┌──

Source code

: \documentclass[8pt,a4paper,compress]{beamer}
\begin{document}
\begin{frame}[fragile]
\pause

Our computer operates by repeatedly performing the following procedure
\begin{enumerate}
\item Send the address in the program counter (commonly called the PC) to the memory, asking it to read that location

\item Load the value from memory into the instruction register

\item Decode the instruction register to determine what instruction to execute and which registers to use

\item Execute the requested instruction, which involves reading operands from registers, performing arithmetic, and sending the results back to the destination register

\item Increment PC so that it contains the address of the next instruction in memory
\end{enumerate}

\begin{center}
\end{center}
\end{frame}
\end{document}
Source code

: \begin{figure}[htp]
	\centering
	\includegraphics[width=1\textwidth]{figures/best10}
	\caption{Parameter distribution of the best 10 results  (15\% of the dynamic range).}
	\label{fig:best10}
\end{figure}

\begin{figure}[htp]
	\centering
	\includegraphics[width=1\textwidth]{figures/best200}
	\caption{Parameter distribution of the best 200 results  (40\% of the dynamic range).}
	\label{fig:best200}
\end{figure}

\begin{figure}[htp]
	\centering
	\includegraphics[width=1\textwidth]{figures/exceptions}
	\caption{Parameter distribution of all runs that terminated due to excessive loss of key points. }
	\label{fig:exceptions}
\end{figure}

└──

What is needed » Among the lines of the material above, tally those containing "distribution" and respond with the total only.

Exercise result » 3